_TASK OBJECTIVE_: Lines containing "quad" should be pulled from the material below.

····················

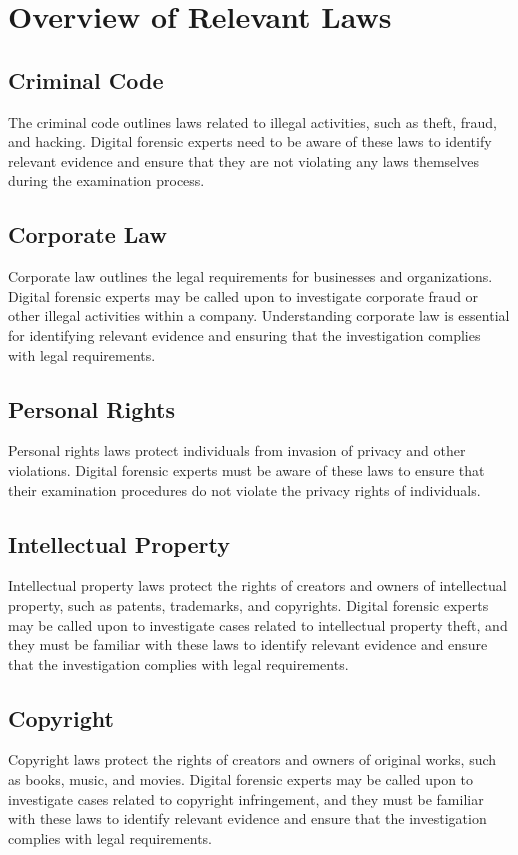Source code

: \documentclass{scrreprt}
\begin{document}
\section{Overview of Relevant Laws}
\subsection{Criminal Code}
The criminal code outlines laws related to illegal activities, such as theft, fraud, and hacking. Digital forensic experts need to be aware of these laws to identify relevant evidence and ensure that they are not violating any laws themselves during the examination process.
\subsection{Corporate Law}
Corporate law outlines the legal requirements for businesses and organizations. Digital forensic experts may be called upon to investigate corporate fraud or other illegal activities within a company. Understanding corporate law is essential for identifying relevant evidence and ensuring that the investigation complies with legal requirements.
\subsection{Personal Rights}
Personal rights laws protect individuals from invasion of privacy and other violations. Digital forensic experts must be aware of these laws to ensure that their examination procedures do not violate the privacy rights of individuals.
\subsection{Intellectual Property}
Intellectual property laws protect the rights of creators and owners of intellectual property, such as patents, trademarks, and copyrights. Digital forensic experts may be called upon to investigate cases related to intellectual property theft, and they must be familiar with these laws to identify relevant evidence and ensure that the investigation complies with legal requirements.
\subsection{Copyright}
Copyright laws protect the rights of creators and owners of original works, such as books, music, and movies. Digital forensic experts may be called upon to investigate cases related to copyright infringement, and they must be familiar with these laws to identify relevant evidence and ensure that the investigation complies with legal requirements.
\end{document}
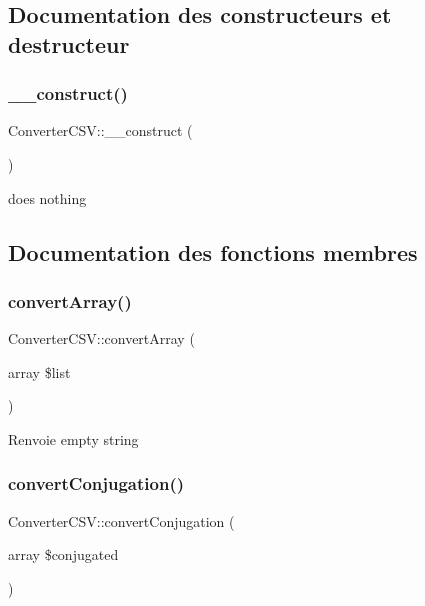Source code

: \subsection{Documentation des constructeurs et destructeur}
\hypertarget{class_converter_c_s_v_ad4fff7f9fd8e69926e394576558776f7}{}\label{class_converter_c_s_v_ad4fff7f9fd8e69926e394576558776f7} 
\subsubsection{\texorpdfstring{\+\_\+\+\_\+construct()}{\_\_construct()}}
{\footnotesize\ttfamily Converter\+C\+S\+V\+::\+\_\+\+\_\+construct (\begin{DoxyParamCaption}{ }\end{DoxyParamCaption})}

does nothing 

\subsection{Documentation des fonctions membres}
\hypertarget{class_converter_c_s_v_a5bf7f48e54520210eeebdc2eb8f9e222}{}\label{class_converter_c_s_v_a5bf7f48e54520210eeebdc2eb8f9e222} 
\subsubsection{\texorpdfstring{convert\+Array()}{convertArray()}}
{\footnotesize\ttfamily Converter\+C\+S\+V\+::convert\+Array (\begin{DoxyParamCaption}\item[{array}]{\$list }\end{DoxyParamCaption})}

\begin{DoxyReturn}{Renvoie}
empty string 
\end{DoxyReturn}
\hypertarget{class_converter_c_s_v_aff168b6953b8c9bdf43280c70e9c7170}{}\label{class_converter_c_s_v_aff168b6953b8c9bdf43280c70e9c7170} 
\subsubsection{\texorpdfstring{convert\+Conjugation()}{convertConjugation()}}
{\footnotesize\ttfamily Converter\+C\+S\+V\+::convert\+Conjugation (\begin{DoxyParamCaption}\item[{array}]{\$conjugated }\end{DoxyParamCaption})}

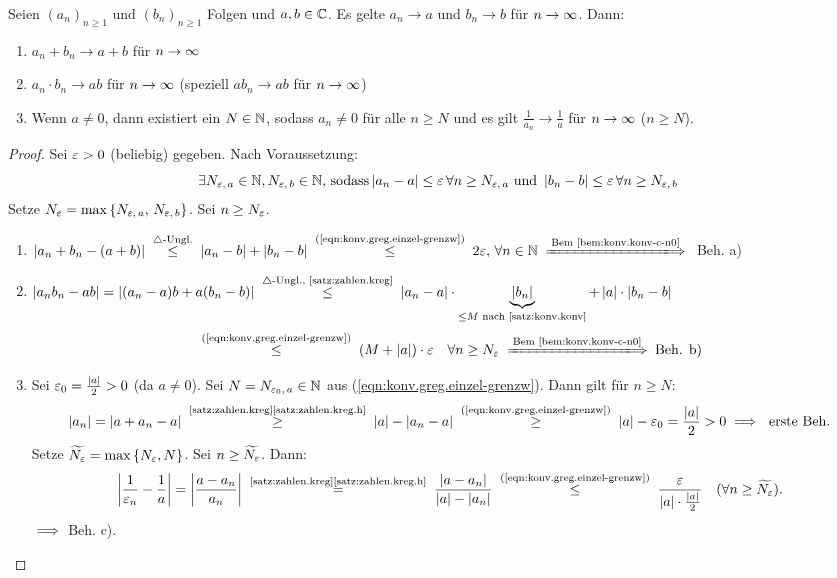 \documentclass[12pt]{scrreprt}
\begin{document}
\begin{satz}
  \label{satz:konv.greg}
  Seien $(a_n)_{n\ge1}$ und $(b_n)_{n\ge1}$ Folgen und $a, b \in
  \mathbb{C}$. Es gelte $a_n \to a$ und $b_n \to b$ für $n\rightarrow\infty$. Dann:
  \begin{enumerate}
  \item $a_n+b_n \to a+b$ für $n\rightarrow\infty$ \label{satz:konv.greg.a}
  \item $a_n \cdot b_n \to ab$ für $n\rightarrow\infty$ (speziell $ab_n \to ab$ für
    $n\rightarrow\infty$)\label{satz:konv.greg.b}
  \item Wenn $a\ne0$, dann existiert ein $N\in\mathbb{N}$, sodass $a_n\ne0$
    für alle $n \ge N$ und es gilt $\displaystyle\frac{1}{a_n}\to\frac{1}{a}$ für
    $n\rightarrow\infty$ ($n\ge N$). \label{satz:konv.greg.c}
  \end{enumerate}
\end{satz}
\begin{proof}
  Sei $\varepsilon>0$ (beliebig) gegeben. Nach Voraussetzung:
  \begin{equation}\label{eqn:konv.greg.einzel-grenzw} \exists
    N_{\varepsilon,\,a}\in\mathbb{N}, N_{\varepsilon,\,b}\in\mathbb{N} \text{, sodass}
    \left\lvert a_n-a\right\lvert\le\varepsilon\,\forall n\ge N_{\varepsilon,\,a} \text{ und }
    \left\lvert b_n-b\right\lvert\le\varepsilon\,\forall n\ge N_{\varepsilon,\,b} \end{equation}
  Setze $N_\varepsilon = \max{\{N_{\varepsilon,\,a},\,N_{\varepsilon,\,b}\}}$. Sei $n\ge N_\varepsilon$.
  \begin{enumerate}
  \item $\abs{a_n+b_n-(a+b)} \nach{\le}{$\triangle$-Ungl.}
    \abs{a_n-b}+\abs{b_n-b}
    \nach{\le}{(\ref{eqn:konv.greg.einzel-grenzw})} 2\ep,\,\forall
    \nat{n} \folgtnach{Bem~\ref{bem:konv.konv-c-n0}}$ Beh. a)
  \item $\displaystyle\abs{a_nb_n-ab} = \abs{(a_n-a)b+a(b_n-b)}
      \nach{\le}{$\triangle$-Ungl., \ref{satz:zahlen.kreg}}
      \abs{a_n-a}\cdot\underbrace{\abs{b_n}}_{\le M \text{ nach
          \ref{satz:konv.konv}}}+\abs{a}\cdot\abs{b_n-b}$
      \[\nach{\le}{(\ref{eqn:konv.greg.einzel-grenzw})}
      (M+\abs{a})\cdot\ep\quad\forall n\ge N_\ep
      \folgtnach{Bem~\ref{bem:konv.konv-c-n0}} \text{Beh. b)}\]
  \item Sei $\varepsilon_0=\frac{\left\lvert a\right\lvert}{2}>0$ (da $a\ne0$). Sei
    $N=N_{\varepsilon_0,\,a}\in\mathbb{N}$ aus
    (\ref{eqn:konv.greg.einzel-grenzw}). Dann gilt für $n\ge N$:
    \[\abs{a_n}=\abs{a+a_n-a}
    \nach{\ge}{\ref{satz:zahlen.kreg}\ref{satz:zahlen.kreg.h}}
    \abs{a}-\abs{a_n-a}
    \nach{\ge}{(\ref{eqn:konv.greg.einzel-grenzw})} \abs{a}-\ep_0 =
    \frac{\abs{a}}{2} > 0 \folgt\ \text{erste Beh.}\]
    Setze $\widetilde{N_\varepsilon} = \max{\{N_\varepsilon, N\}}$. Sei
    $n\ge\widetilde{N_\varepsilon}$. Dann:
    \[\abs{\frac{1}{\ep_n}-\frac{1}{a}} = \abs{\frac{a-a_n}{a_n}}
    \nach{=}{\ref{satz:zahlen.kreg}\ref{satz:zahlen.kreg.h}}
    \frac{\abs{a-a_n}}{\abs{a}-\abs{a_n}}
    \nach{\le}{(\ref{eqn:konv.greg.einzel-grenzw})}
    \frac{\ep}{\abs{a}\cdot\frac{\abs{a}}{2}} \quad(\forall
    n\ge\widetilde{N_\ep}).\]
    $\implies$ Beh. c).
  \end{enumerate}
\end{proof}
\end{document}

····················

_EXERCISE RESULT_:
      (M+\abs{a})\cdot\ep\quad\forall n\ge N_\ep
    \frac{\ep}{\abs{a}\cdot\frac{\abs{a}}{2}} \quad(\forall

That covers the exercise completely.